Exercise instructions:
Could you retype every line below exactly, omitting the images?

(Pictures paired with source code)
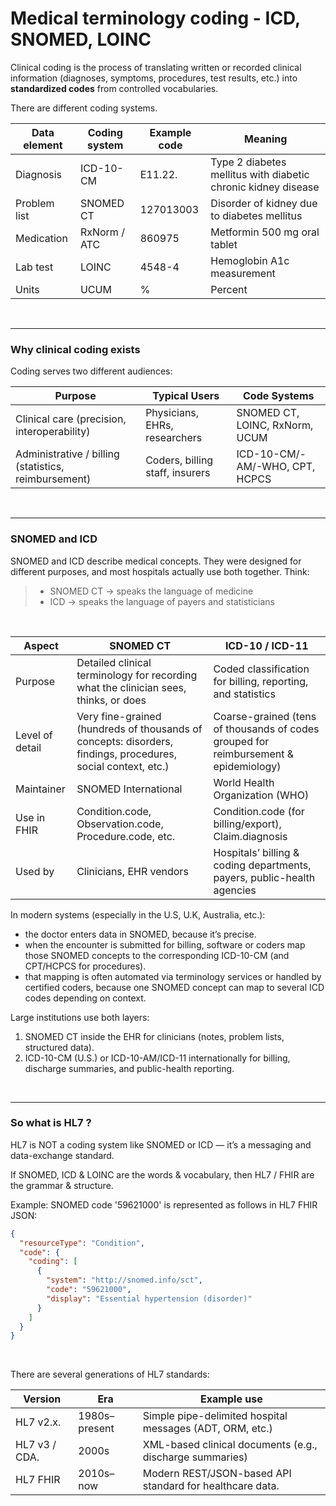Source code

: # Medical terminology coding - ICD, SNOMED, LOINC 


Clinical coding is the process of translating written or recorded clinical information (diagnoses, symptoms, procedures, test results, etc.)
into **standardized codes** from controlled vocabularies.

There are different coding systems. 

| Data element | Coding system | Example code | Meaning |
|--------------|---------------|--------------|---------|
| Diagnosis    | ICD-10-CM     | E11.22.     | Type 2 diabetes mellitus with diabetic chronic kidney disease |
| Problem list | SNOMED CT | 127013003 | Disorder of kidney due to diabetes mellitus |
| Medication | RxNorm / ATC | 860975 | Metformin 500 mg oral tablet |
| Lab test | LOINC | 4548-4 | Hemoglobin A1c measurement |
| Units | UCUM | % | Percent |


<br>

-----------------------------------


### Why clinical coding exists 

Coding serves two different audiences: 

| Purpose      | Typical Users | Code Systems | 
|--------------|---------------|--------------|
| Clinical care (precision, interoperability) | Physicians, EHRs, researchers | SNOMED CT, LOINC, RxNorm, UCUM | 
| Administrative / billing (statistics, reimbursement) | Coders, billing staff, insurers | ICD-10-CM/-AM/-WHO, CPT, HCPCS | 

<br>

-----------------------------------


### SNOMED and ICD

SNOMED and ICD describe medical concepts. They were designed for different purposes, and most hospitals actually use both together.   Think: 

> - SNOMED CT → speaks the language of medicine
> - ICD → speaks the language of payers and statisticians

<br>

| Aspect |  SNOMED CT | ICD-10 / ICD-11 |
|-------|------------|------------------|
| Purpose | Detailed clinical terminology for recording what the clinician sees, thinks, or does | Coded classification for billing, reporting, and statistics |
| Level of detail | Very fine-grained (hundreds of thousands of concepts: disorders, findings, procedures, social context, etc.) | Coarse-grained (tens of thousands of codes grouped for reimbursement & epidemiology) |
| Maintainer | SNOMED International | World Health Organization (WHO) |  
| Use in FHIR | Condition.code, Observation.code, Procedure.code, etc. | Condition.code (for billing/export), Claim.diagnosis |
| Used by | Clinicians, EHR vendors | Hospitals’ billing & coding departments, payers, public-health agencies | 

In modern systems (especially in the U.S, U.K, Australia, etc.):
- the doctor enters data in SNOMED, because it’s precise.
- when the encounter is submitted for billing, software or coders map those SNOMED concepts to the corresponding ICD-10-CM (and CPT/HCPCS for procedures).
- that mapping is often automated via terminology services or handled by certified coders, because one SNOMED concept can map to several ICD codes depending on context.


Large institutions use both layers:
1.	SNOMED CT inside the EHR for clinicians (notes, problem lists, structured data).
2.	ICD-10-CM (U.S.) or ICD-10-AM/ICD-11 internationally for billing, discharge summaries, and public-health reporting.



<br>

-----------------------------------


### So what is HL7 ? 

HL7 is NOT a coding system like SNOMED or ICD — it’s a messaging and data-exchange standard.  

If SNOMED, ICD & LOINC are the words & vocabulary, then HL7 / FHIR are the grammar & structure.  

Example: SNOMED code '59621000' is represented as follows in HL7 FHIR JSON: 

```json
{
  "resourceType": "Condition",
  "code": {
    "coding": [
      {
        "system": "http://snomed.info/sct",
        "code": "59621000",
        "display": "Essential hypertension (disorder)"
      }
    ]
  }
}
```

<br>


There are several generations of HL7 standards:

| Version         |  Era                  |  Example use    | 
|-----------------|-----------------------|-----------------|
| HL7 v2.x.       | 1980s–present         | Simple pipe-delimited hospital messages (ADT, ORM, etc.) |
| HL7 v3 / CDA.   | 2000s                 | XML-based clinical documents (e.g., discharge summaries) |
| HL7 FHIR        | 2010s–now             | Modern REST/JSON-based API standard for healthcare data. |

<br>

Answer section:
Source code

: # Medical terminology coding - ICD, SNOMED, LOINC 


Clinical coding is the process of translating written or recorded clinical information (diagnoses, symptoms, procedures, test results, etc.)
into **standardized codes** from controlled vocabularies.

There are different coding systems. 

| Data element | Coding system | Example code | Meaning |
|--------------|---------------|--------------|---------|
| Diagnosis    | ICD-10-CM     | E11.22.     | Type 2 diabetes mellitus with diabetic chronic kidney disease |
| Problem list | SNOMED CT | 127013003 | Disorder of kidney due to diabetes mellitus |
| Medication | RxNorm / ATC | 860975 | Metformin 500 mg oral tablet |
| Lab test | LOINC | 4548-4 | Hemoglobin A1c measurement |
| Units | UCUM | % | Percent |


<br>

-----------------------------------


### Why clinical coding exists 

Coding serves two different audiences: 

| Purpose      | Typical Users | Code Systems | 
|--------------|---------------|--------------|
| Clinical care (precision, interoperability) | Physicians, EHRs, researchers | SNOMED CT, LOINC, RxNorm, UCUM | 
| Administrative / billing (statistics, reimbursement) | Coders, billing staff, insurers | ICD-10-CM/-AM/-WHO, CPT, HCPCS | 

<br>

-----------------------------------


### SNOMED and ICD

SNOMED and ICD describe medical concepts. They were designed for different purposes, and most hospitals actually use both together.   Think: 

> - SNOMED CT → speaks the language of medicine
> - ICD → speaks the language of payers and statisticians

<br>

| Aspect |  SNOMED CT | ICD-10 / ICD-11 |
|-------|------------|------------------|
| Purpose | Detailed clinical terminology for recording what the clinician sees, thinks, or does | Coded classification for billing, reporting, and statistics |
| Level of detail | Very fine-grained (hundreds of thousands of concepts: disorders, findings, procedures, social context, etc.) | Coarse-grained (tens of thousands of codes grouped for reimbursement & epidemiology) |
| Maintainer | SNOMED International | World Health Organization (WHO) |  
| Use in FHIR | Condition.code, Observation.code, Procedure.code, etc. | Condition.code (for billing/export), Claim.diagnosis |
| Used by | Clinicians, EHR vendors | Hospitals’ billing & coding departments, payers, public-health agencies | 

In modern systems (especially in the U.S, U.K, Australia, etc.):
- the doctor enters data in SNOMED, because it’s precise.
- when the encounter is submitted for billing, software or coders map those SNOMED concepts to the corresponding ICD-10-CM (and CPT/HCPCS for procedures).
- that mapping is often automated via terminology services or handled by certified coders, because one SNOMED concept can map to several ICD codes depending on context.


Large institutions use both layers:
1.	SNOMED CT inside the EHR for clinicians (notes, problem lists, structured data).
2.	ICD-10-CM (U.S.) or ICD-10-AM/ICD-11 internationally for billing, discharge summaries, and public-health reporting.



<br>

-----------------------------------


### So what is HL7 ? 

HL7 is NOT a coding system like SNOMED or ICD — it’s a messaging and data-exchange standard.  

If SNOMED, ICD & LOINC are the words & vocabulary, then HL7 / FHIR are the grammar & structure.  

Example: SNOMED code '59621000' is represented as follows in HL7 FHIR JSON: 

```json
{
  "resourceType": "Condition",
  "code": {
    "coding": [
      {
        "system": "http://snomed.info/sct",
        "code": "59621000",
        "display": "Essential hypertension (disorder)"
      }
    ]
  }
}
```

<br>


There are several generations of HL7 standards:

| Version         |  Era                  |  Example use    | 
|-----------------|-----------------------|-----------------|
| HL7 v2.x.       | 1980s–present         | Simple pipe-delimited hospital messages (ADT, ORM, etc.) |
| HL7 v3 / CDA.   | 2000s                 | XML-based clinical documents (e.g., discharge summaries) |
| HL7 FHIR        | 2010s–now             | Modern REST/JSON-based API standard for healthcare data. |

<br>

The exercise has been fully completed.